+++ Data provided +++

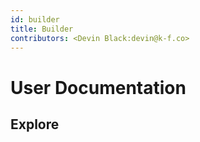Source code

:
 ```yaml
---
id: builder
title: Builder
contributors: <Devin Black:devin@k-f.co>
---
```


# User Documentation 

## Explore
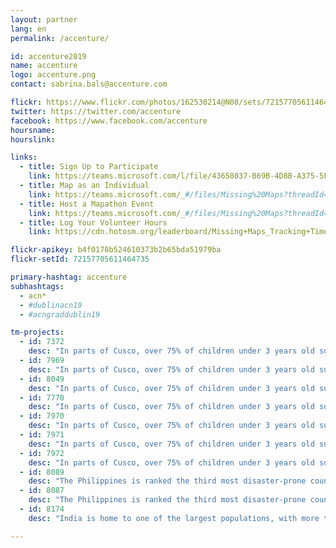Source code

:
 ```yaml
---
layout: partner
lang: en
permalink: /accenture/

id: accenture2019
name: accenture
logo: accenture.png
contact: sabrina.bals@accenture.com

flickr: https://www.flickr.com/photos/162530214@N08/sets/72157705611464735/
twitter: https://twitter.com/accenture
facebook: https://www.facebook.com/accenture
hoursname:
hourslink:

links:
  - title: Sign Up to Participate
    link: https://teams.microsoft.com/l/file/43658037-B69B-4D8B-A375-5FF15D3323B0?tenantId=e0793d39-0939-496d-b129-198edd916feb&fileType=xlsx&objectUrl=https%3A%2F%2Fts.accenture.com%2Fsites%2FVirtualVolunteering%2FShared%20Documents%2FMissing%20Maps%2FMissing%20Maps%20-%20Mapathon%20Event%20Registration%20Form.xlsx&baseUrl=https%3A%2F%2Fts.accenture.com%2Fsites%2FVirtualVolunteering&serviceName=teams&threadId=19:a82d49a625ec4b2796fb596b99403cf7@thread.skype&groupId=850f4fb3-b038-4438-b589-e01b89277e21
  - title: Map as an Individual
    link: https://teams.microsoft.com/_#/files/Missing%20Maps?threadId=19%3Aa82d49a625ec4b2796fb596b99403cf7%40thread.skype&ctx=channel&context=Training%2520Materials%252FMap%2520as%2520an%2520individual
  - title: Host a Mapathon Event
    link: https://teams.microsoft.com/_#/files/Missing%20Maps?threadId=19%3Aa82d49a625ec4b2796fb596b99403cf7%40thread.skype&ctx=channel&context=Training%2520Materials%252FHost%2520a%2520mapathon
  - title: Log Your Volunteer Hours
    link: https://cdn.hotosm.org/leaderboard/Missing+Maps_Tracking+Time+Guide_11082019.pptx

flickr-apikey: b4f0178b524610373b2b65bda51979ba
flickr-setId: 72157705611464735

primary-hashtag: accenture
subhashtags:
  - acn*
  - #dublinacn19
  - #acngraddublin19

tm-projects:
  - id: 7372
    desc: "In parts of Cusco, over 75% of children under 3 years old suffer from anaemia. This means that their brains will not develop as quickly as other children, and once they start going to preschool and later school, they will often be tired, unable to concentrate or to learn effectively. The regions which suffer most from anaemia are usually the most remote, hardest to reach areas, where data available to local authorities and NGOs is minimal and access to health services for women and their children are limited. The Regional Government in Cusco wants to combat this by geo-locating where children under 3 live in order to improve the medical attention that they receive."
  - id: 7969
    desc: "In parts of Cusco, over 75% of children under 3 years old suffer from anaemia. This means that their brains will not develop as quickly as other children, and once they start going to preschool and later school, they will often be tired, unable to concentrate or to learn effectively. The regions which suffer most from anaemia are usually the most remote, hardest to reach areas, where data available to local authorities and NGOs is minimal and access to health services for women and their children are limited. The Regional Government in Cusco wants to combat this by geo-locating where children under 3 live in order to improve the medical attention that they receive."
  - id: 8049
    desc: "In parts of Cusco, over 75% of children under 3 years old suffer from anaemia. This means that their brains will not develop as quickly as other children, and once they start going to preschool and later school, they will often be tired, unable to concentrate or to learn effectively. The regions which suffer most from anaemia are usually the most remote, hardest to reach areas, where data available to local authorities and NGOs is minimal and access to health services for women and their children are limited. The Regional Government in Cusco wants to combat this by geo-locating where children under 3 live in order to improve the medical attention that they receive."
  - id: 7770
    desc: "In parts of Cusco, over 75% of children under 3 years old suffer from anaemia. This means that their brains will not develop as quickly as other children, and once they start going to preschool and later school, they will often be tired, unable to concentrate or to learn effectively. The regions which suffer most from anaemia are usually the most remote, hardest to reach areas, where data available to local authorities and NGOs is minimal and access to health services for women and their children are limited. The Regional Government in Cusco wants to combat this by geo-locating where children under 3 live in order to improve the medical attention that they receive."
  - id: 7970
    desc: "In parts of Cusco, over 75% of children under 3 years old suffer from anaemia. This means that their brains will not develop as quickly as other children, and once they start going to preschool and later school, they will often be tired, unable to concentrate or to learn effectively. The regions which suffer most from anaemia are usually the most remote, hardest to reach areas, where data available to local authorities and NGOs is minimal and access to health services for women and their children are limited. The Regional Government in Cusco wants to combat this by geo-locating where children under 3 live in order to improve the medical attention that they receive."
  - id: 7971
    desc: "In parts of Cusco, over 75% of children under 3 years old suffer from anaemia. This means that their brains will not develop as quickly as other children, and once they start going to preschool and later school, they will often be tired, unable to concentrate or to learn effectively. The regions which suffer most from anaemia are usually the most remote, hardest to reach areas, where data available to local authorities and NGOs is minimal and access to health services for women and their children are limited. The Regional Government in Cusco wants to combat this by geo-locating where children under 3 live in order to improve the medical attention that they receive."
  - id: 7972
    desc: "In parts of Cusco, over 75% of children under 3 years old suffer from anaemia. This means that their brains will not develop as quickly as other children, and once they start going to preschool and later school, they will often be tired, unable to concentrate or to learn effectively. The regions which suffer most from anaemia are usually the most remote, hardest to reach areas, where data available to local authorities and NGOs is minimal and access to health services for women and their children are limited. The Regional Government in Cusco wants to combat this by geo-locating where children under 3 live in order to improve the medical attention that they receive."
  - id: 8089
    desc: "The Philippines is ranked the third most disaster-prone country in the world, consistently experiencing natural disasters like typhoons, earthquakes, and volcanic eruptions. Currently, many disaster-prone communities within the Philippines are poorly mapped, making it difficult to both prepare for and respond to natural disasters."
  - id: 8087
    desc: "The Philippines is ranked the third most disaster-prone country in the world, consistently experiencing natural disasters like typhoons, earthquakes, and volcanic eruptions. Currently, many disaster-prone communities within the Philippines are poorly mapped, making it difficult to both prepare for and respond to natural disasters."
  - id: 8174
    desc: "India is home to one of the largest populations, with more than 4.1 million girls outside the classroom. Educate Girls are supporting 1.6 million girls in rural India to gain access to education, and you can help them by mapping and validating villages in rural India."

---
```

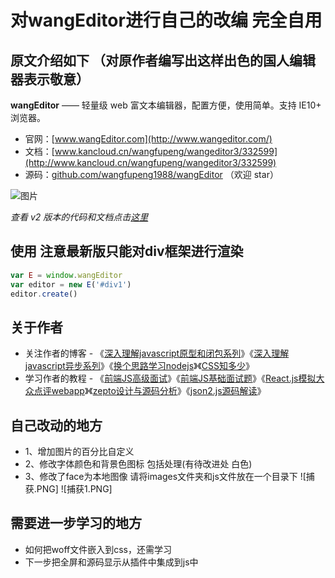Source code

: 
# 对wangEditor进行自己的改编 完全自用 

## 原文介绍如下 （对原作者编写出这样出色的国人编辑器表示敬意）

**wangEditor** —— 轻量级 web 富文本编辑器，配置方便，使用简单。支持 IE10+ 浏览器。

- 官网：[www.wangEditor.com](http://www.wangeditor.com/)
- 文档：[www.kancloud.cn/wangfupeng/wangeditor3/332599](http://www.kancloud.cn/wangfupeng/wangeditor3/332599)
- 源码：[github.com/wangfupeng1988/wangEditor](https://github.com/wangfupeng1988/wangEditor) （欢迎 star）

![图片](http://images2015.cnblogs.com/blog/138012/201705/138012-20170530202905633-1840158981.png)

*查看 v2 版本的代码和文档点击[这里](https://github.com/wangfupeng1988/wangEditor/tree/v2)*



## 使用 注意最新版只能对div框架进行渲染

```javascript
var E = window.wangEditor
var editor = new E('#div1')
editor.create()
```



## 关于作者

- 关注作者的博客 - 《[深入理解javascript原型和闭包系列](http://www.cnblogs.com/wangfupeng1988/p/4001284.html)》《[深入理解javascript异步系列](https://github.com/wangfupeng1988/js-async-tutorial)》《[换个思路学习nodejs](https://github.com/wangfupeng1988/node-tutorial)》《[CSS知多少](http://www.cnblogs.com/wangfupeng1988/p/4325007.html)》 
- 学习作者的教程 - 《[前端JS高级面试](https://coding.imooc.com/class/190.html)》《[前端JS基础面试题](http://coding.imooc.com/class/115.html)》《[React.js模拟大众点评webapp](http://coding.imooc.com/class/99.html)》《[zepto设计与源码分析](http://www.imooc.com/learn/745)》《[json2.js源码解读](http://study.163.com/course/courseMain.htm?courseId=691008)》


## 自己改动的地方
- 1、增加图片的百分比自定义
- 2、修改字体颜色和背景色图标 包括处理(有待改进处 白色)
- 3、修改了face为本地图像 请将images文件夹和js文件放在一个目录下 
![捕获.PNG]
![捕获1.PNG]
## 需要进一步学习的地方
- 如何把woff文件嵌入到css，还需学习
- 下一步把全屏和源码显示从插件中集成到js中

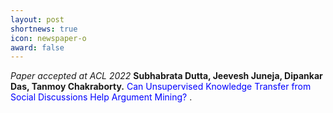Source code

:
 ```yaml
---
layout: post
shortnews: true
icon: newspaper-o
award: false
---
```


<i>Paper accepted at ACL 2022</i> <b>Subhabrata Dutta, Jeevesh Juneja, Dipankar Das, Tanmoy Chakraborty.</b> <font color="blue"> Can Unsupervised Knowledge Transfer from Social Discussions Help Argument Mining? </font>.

+++
+++ Data provided +++

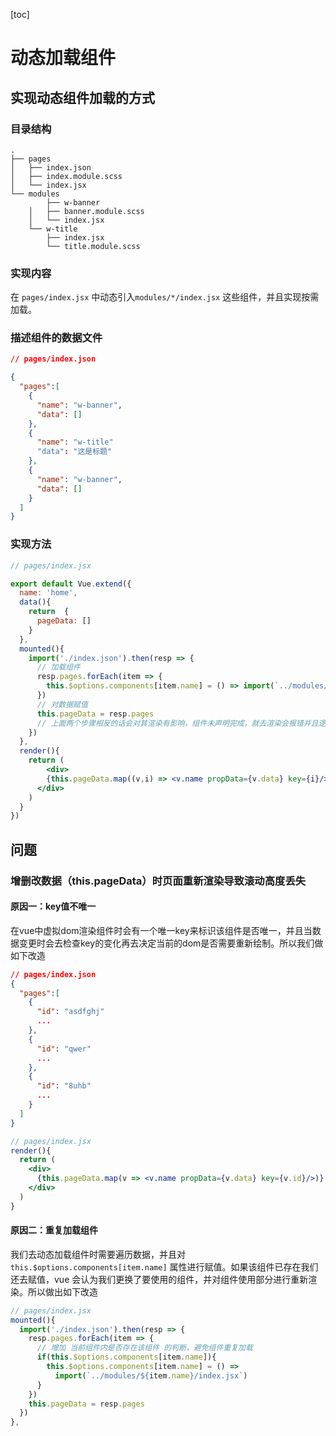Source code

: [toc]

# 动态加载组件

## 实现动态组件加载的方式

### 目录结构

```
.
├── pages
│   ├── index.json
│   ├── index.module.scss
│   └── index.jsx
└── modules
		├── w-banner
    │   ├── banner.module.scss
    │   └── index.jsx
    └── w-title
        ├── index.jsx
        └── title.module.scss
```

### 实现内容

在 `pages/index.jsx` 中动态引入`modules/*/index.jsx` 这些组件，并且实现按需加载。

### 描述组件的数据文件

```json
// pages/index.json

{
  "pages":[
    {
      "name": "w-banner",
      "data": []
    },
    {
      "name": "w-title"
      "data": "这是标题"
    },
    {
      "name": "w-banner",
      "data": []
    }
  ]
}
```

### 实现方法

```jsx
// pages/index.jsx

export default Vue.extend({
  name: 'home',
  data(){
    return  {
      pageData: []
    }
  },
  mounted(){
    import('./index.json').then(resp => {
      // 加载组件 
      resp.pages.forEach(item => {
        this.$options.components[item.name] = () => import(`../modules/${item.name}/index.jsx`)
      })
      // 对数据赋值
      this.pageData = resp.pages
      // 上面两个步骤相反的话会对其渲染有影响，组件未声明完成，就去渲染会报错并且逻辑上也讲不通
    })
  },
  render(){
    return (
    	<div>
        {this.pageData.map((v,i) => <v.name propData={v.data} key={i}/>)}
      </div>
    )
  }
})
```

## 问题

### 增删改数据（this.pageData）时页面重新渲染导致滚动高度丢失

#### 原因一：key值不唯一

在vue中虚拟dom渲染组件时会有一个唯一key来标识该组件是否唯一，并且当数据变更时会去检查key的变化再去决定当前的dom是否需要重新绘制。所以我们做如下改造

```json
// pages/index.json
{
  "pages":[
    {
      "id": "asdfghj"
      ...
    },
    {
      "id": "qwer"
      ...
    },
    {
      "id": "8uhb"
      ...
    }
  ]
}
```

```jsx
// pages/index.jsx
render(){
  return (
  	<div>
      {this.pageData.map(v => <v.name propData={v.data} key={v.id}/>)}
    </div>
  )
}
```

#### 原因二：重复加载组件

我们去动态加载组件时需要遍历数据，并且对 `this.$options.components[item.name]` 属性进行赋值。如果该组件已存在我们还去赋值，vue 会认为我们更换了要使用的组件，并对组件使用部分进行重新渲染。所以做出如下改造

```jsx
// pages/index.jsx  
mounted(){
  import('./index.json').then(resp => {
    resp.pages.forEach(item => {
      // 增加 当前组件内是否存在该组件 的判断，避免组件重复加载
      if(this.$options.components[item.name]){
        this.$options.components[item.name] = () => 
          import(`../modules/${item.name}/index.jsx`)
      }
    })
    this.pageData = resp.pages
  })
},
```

+++

A line qualifies when it holds the word "flickr"; report all qualifying lines from the records above.

» The completed task
flickr: https://www.flickr.com/photos/162530214@N08/sets/72157705611464735/
flickr-apikey: b4f0178b524610373b2b65bda51979ba
flickr-setId: 72157705611464735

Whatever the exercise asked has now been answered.